9

I'd like to align the bottom barplot in the following so that the groups line up vertically between the two plots:

par(mfrow = c(2, 1))
n = 1:5
barplot(-2:2, width = n, space = .2)

barplot(matrix(-10:9, nrow = 4L, ncol = 5L), beside = TRUE,
        width = rep(n/4, each = 5L), space = c(0, .8))

Two bar plots stacked vertically. Each shows 5 "groups" of bars -- in the top plot, each "group" is just a single bar, but in the bottom plot, each group is 4 bars. Since these groups correspond, we might expect them to align vertically across the two plots, but this is not the case.

I've been staring at the definition of the space and width arguments to barplot (from ?barplot) for a while and I really expected the above to work (but clearly it didn't):

width -- optional vector of bar widths. Re-cycled to length the number of bars drawn. Specifying a single value will have no visible effect...

space -- the amount of space (as a fraction of the average bar width) left before each bar. May be given as a single number or one number per bar. If height is a matrix and beside is TRUE, space may be specified by two numbers, where the first is the space between bars in the same group, and the second the space between the groups. If not given explicitly, it defaults to c(0,1) if height is a matrix and beside is TRUE, and to 0.2 otherwise.

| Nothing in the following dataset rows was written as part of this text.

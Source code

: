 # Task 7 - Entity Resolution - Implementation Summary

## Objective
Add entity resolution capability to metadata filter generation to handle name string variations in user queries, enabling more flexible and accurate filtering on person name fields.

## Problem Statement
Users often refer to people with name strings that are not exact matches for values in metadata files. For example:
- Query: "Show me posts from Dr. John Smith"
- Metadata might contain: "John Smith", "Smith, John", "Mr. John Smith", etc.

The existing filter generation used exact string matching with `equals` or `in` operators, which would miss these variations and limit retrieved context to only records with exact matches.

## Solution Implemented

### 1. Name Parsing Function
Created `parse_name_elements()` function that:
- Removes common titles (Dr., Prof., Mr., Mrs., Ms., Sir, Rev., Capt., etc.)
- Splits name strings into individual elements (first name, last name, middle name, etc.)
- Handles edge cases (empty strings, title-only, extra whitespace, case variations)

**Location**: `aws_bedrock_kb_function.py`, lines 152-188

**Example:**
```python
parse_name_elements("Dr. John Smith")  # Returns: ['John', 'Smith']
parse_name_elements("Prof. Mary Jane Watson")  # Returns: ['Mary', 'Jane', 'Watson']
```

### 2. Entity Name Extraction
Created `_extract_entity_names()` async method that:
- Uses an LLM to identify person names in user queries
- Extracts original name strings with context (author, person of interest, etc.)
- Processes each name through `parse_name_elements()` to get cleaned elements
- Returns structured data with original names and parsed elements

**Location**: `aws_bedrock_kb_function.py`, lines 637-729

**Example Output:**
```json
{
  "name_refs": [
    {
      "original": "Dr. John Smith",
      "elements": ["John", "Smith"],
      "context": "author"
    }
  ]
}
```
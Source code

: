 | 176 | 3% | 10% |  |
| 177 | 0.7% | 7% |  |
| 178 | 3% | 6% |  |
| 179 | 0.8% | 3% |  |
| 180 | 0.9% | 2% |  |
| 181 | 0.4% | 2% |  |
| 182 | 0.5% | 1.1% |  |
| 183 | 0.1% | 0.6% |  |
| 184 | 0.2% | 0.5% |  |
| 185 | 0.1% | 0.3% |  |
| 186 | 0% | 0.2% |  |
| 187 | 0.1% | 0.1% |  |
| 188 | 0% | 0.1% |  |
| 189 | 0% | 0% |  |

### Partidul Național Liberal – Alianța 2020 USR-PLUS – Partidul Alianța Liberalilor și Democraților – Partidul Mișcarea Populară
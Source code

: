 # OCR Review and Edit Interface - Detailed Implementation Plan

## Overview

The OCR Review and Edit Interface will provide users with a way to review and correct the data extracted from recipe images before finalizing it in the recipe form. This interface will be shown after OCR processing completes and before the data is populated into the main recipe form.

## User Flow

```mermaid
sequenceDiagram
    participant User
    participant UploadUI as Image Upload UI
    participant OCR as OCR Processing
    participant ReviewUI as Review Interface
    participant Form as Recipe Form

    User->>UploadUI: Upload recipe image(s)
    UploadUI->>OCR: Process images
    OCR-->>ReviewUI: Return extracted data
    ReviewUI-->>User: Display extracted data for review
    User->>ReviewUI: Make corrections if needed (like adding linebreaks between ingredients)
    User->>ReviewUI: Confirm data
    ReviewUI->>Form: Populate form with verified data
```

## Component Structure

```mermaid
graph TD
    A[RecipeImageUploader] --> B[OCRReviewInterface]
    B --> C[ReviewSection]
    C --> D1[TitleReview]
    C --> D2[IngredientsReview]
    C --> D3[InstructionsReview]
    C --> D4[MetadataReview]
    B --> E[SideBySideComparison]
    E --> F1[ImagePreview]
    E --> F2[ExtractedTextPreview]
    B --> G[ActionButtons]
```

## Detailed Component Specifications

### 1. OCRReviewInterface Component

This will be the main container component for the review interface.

As I read it, this means we should be able to match the group widths in the top plot by dividing each group into 4 (hence n/4). For space, since we're dividing each bar's width by 4, the average width will as well; hence we should multiply the fraction by 4 to compensate for this (hence space = c(0, 4*.2)).

However it appears this is being ignored. In fact, it seems all the boxes have the same width! In tinkering around, I've only been able to get the relative within-group widths to vary.

Will it be possible to accomplish what I've got in mind with barplot? If not, can someone say how to do this in e.g. ggplot2?

MichaelChirico
  • 33,841
  • 14
  • 113
  • 198
  • 1
    if i find time i'll dive into the source of `barplot`, i have a feeling the documentation is lying... – MichaelChirico May 03 '18 at 07:09
  • 1
    It seems like you only can have one `width` per row for the input matrix. `width` seems to use `nrow` values of the `width` vector, which are then recycled. The rest of the values are discarded. Start here: `barplot(matrix(1:6, nrow = 3L, ncol = 2L), beside = TRUE)`. Add `width` values, one per row: `barplot(matrix(1:6, nrow = 3L, ncol = 2L), beside = TRUE, width = c(1:3))` - recycled across columns (groups). Try with one `width` value per element (as you did): `barplot(matrix(1:6, nrow = 3L, ncol = 2L), beside = TRUE, width = c(1:3, 3:1))`. Nope, only the three first (`nrow`) are used. – Henrik May 03 '18 at 08:09
  • 1
    ...This recycling (and discard) rule means that to be able to create column specific `width`s, the data needs to be reshaped, so that a `width` can be assigned to each element, as nicely described by @Len. (just needed to clarify my previous (now deleted) a bit sloppy comment... ;) ) – Henrik May 03 '18 at 10:06

4 Answers4

12

It is possible to do this with base plot as well, but it helps to pass the matrix as a vector for the second plot. Subsequently, you need to realize the space argument is a fraction of the average bar width. I did it as follows:

par(mfrow = c(2, 1))
widthsbarplot1 <- 1:5
spacesbarplot1 <- c(0, rep(.2, 4))

barplot(-2:2, width = widthsbarplot1, space = spacesbarplot1)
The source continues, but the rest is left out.